| WHAT IS REQUIRED |
Could you restate all of the records exactly, leaving out the pictures?

| EXTRACTED ENTRIES |
⁂

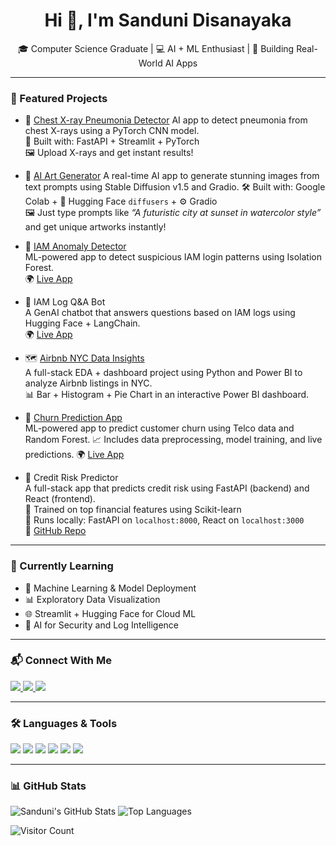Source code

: <h1 align="center">Hi 👋, I'm Sanduni Disanayaka</h1>
<p align="center">🎓 Computer Science Graduate | 💻 AI + ML Enthusiast | 🧠 Building Real-World AI Apps</p>

---

### 🚀 Featured Projects

- 🩻 [Chest X-ray Pneumonia Detector](https://github.com/SanduniDisanayakaCS/mlops-xray-app)
    AI app to detect pneumonia from chest X-rays using a PyTorch CNN model.  
   🧠 Built with: FastAPI + Streamlit + PyTorch  
   🖼️ Upload X-rays and get instant results!

-  🎨 [AI Art Generator](https://github.com/SanduniDisanayakaCS/ai-art-gradio)
   A real-time AI app to generate stunning images from text prompts using Stable Diffusion v1.5 and Gradio.
    🛠️ Built with: Google Colab + 🤗 Hugging Face `diffusers` + ⚙️ Gradio  
    🖼️ Just type prompts like *“A futuristic city at sunset in watercolor style”* and get unique artworks instantly!

- 🔐 [IAM Anomaly Detector](https://github.com/SanduniDisanayakaCS/IAM-Anomaly-Detector)  
  ML-powered app to detect suspicious IAM login patterns using Isolation Forest.  
  🌍 [Live App](https://iam-anomaly-detector-version-1.streamlit.app/)

- 📕 IAM Log Q&A Bot  
  A GenAI chatbot that answers questions based on IAM logs using Hugging Face + LangChain.  
  🌍 [Live App](https://iam-qna-frontend.vercel.app)
  
- 🗺️ [Airbnb NYC Data Insights](https://github.com/SanduniDisanayakaCS/airbnb-data-insights)  
   A full-stack EDA + dashboard project using Python and Power BI to analyze Airbnb listings in NYC.  
   📊 Bar + Histogram + Pie Chart in an interactive Power BI dashboard.

- 🔮 [ Churn Prediction App](https://github.com/SanduniDisanayakaCS/churn-prediction-api)  
ML-powered app to predict customer churn using Telco data and Random Forest.
📈 Includes data preprocessing, model training, and live predictions.
  🌍 [Live App](https://churn-prediction-api-cxkoo7ezenesva7zrr2nyd.streamlit.app/)

 - 🚦 Credit Risk Predictor  
A full-stack app that predicts credit risk using FastAPI (backend) and React (frontend).  
🧠 Trained on top financial features using Scikit-learn  
📍 Runs locally: FastAPI on `localhost:8000`, React on `localhost:3000`  
🔗 [GitHub Repo](https://github.com/SanduniDisanayakaCS/credit_risk_ml)




---

### 💼 Currently Learning

- 🤖 Machine Learning & Model Deployment
- 📊 Exploratory Data Visualization
- 🌐 Streamlit + Hugging Face for Cloud ML
- 🔐 AI for Security and Log Intelligence

---

### 📬 Connect With Me

<p align="left">
  <a href="mailto:sandunidisanayaka96@gmail.com">
    <img src="https://img.shields.io/badge/Email-%23D14836.svg?style=for-the-badge&logo=gmail&logoColor=white"/>
  </a>
  <a href="https://www.linkedin.com/in/sanduni-disanayaka-3073b1240/" target="_blank">
    <img src="https://img.shields.io/badge/LinkedIn-blue?style=for-the-badge&logo=linkedin&logoColor=white"/>
  </a>
  <a href="https://github.com/SanduniDisanayakaCS" target="_blank">
    <img src="https://img.shields.io/badge/GitHub-black?style=for-the-badge&logo=github&logoColor=white"/>
  </a>
</p>

---

### 🛠 Languages & Tools

<p align="left">
  <img src="https://img.shields.io/badge/Python-3670A0?style=for-the-badge&logo=python&logoColor=white"/>
  <img src="https://img.shields.io/badge/Streamlit-FF4B4B?style=for-the-badge&logo=streamlit&logoColor=white"/>
  <img src="https://img.shields.io/badge/HuggingFace-yellow?style=for-the-badge&logo=huggingface&logoColor=black"/>
  <img src="https://img.shields.io/badge/Jupyter-F37626?style=for-the-badge&logo=Jupyter&logoColor=white"/>
  <img src="https://img.shields.io/badge/LangChain-3E5F8A?style=for-the-badge&logo=chainlink&logoColor=white"/>
  <img src="https://img.shields.io/badge/Git-GitHub?style=for-the-badge&logo=github&logoColor=white"/>
</p>

---

### 📊 GitHub Stats

![Sanduni's GitHub Stats](https://github-readme-stats.vercel.app/api?username=SanduniDisanayakaCS&show_icons=true&theme=tokyonight)
![Top Languages](https://github-readme-stats.vercel.app/api/top-langs/?username=SanduniDisanayakaCS&layout=compact&theme=tokyonight)

![Visitor Count](https://komarev.com/ghpvc/?username=SanduniDisanayakaCS&label=Profile+Views&color=0e75b6&style=flat)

⁂

| OUTPUT BELOW |
Source code

: <h1 align="center">Hi 👋, I'm Sanduni Disanayaka</h1>
<p align="center">🎓 Computer Science Graduate | 💻 AI + ML Enthusiast | 🧠 Building Real-World AI Apps</p>

---

### 🚀 Featured Projects

- 🩻 [Chest X-ray Pneumonia Detector](https://github.com/SanduniDisanayakaCS/mlops-xray-app)
    AI app to detect pneumonia from chest X-rays using a PyTorch CNN model.  
   🧠 Built with: FastAPI + Streamlit + PyTorch  
   🖼️ Upload X-rays and get instant results!

-  🎨 [AI Art Generator](https://github.com/SanduniDisanayakaCS/ai-art-gradio)
   A real-time AI app to generate stunning images from text prompts using Stable Diffusion v1.5 and Gradio.
    🛠️ Built with: Google Colab + 🤗 Hugging Face `diffusers` + ⚙️ Gradio  
    🖼️ Just type prompts like *“A futuristic city at sunset in watercolor style”* and get unique artworks instantly!

- 🔐 [IAM Anomaly Detector](https://github.com/SanduniDisanayakaCS/IAM-Anomaly-Detector)  
  ML-powered app to detect suspicious IAM login patterns using Isolation Forest.  
  🌍 [Live App](https://iam-anomaly-detector-version-1.streamlit.app/)

- 📕 IAM Log Q&A Bot  
  A GenAI chatbot that answers questions based on IAM logs using Hugging Face + LangChain.  
  🌍 [Live App](https://iam-qna-frontend.vercel.app)
  
- 🗺️ [Airbnb NYC Data Insights](https://github.com/SanduniDisanayakaCS/airbnb-data-insights)  
   A full-stack EDA + dashboard project using Python and Power BI to analyze Airbnb listings in NYC.  
   📊 Bar + Histogram + Pie Chart in an interactive Power BI dashboard.

- 🔮 [ Churn Prediction App](https://github.com/SanduniDisanayakaCS/churn-prediction-api)  
ML-powered app to predict customer churn using Telco data and Random Forest.
📈 Includes data preprocessing, model training, and live predictions.
  🌍 [Live App](https://churn-prediction-api-cxkoo7ezenesva7zrr2nyd.streamlit.app/)

 - 🚦 Credit Risk Predictor  
A full-stack app that predicts credit risk using FastAPI (backend) and React (frontend).  
🧠 Trained on top financial features using Scikit-learn  
📍 Runs locally: FastAPI on `localhost:8000`, React on `localhost:3000`  
🔗 [GitHub Repo](https://github.com/SanduniDisanayakaCS/credit_risk_ml)




---

### 💼 Currently Learning

- 🤖 Machine Learning & Model Deployment
- 📊 Exploratory Data Visualization
- 🌐 Streamlit + Hugging Face for Cloud ML
- 🔐 AI for Security and Log Intelligence

---

### 📬 Connect With Me

<p align="left">
  <a href="mailto:sandunidisanayaka96@gmail.com">
    <img src="https://img.shields.io/badge/Email-%23D14836.svg?style=for-the-badge&logo=gmail&logoColor=white"/>
  </a>
  <a href="https://www.linkedin.com/in/sanduni-disanayaka-3073b1240/" target="_blank">
    <img src="https://img.shields.io/badge/LinkedIn-blue?style=for-the-badge&logo=linkedin&logoColor=white"/>
  </a>
  <a href="https://github.com/SanduniDisanayakaCS" target="_blank">
    <img src="https://img.shields.io/badge/GitHub-black?style=for-the-badge&logo=github&logoColor=white"/>
  </a>
</p>

---

### 🛠 Languages & Tools

<p align="left">
  <img src="https://img.shields.io/badge/Python-3670A0?style=for-the-badge&logo=python&logoColor=white"/>
  <img src="https://img.shields.io/badge/Streamlit-FF4B4B?style=for-the-badge&logo=streamlit&logoColor=white"/>
  <img src="https://img.shields.io/badge/HuggingFace-yellow?style=for-the-badge&logo=huggingface&logoColor=black"/>
  <img src="https://img.shields.io/badge/Jupyter-F37626?style=for-the-badge&logo=Jupyter&logoColor=white"/>
  <img src="https://img.shields.io/badge/LangChain-3E5F8A?style=for-the-badge&logo=chainlink&logoColor=white"/>
  <img src="https://img.shields.io/badge/Git-GitHub?style=for-the-badge&logo=github&logoColor=white"/>
</p>

---

### 📊 GitHub Stats

![Sanduni's GitHub Stats](https://github-readme-stats.vercel.app/api?username=SanduniDisanayakaCS&show_icons=true&theme=tokyonight)
![Top Languages](https://github-readme-stats.vercel.app/api/top-langs/?username=SanduniDisanayakaCS&layout=compact&theme=tokyonight)

![Visitor Count](https://komarev.com/ghpvc/?username=SanduniDisanayakaCS&label=Profile+Views&color=0e75b6&style=flat)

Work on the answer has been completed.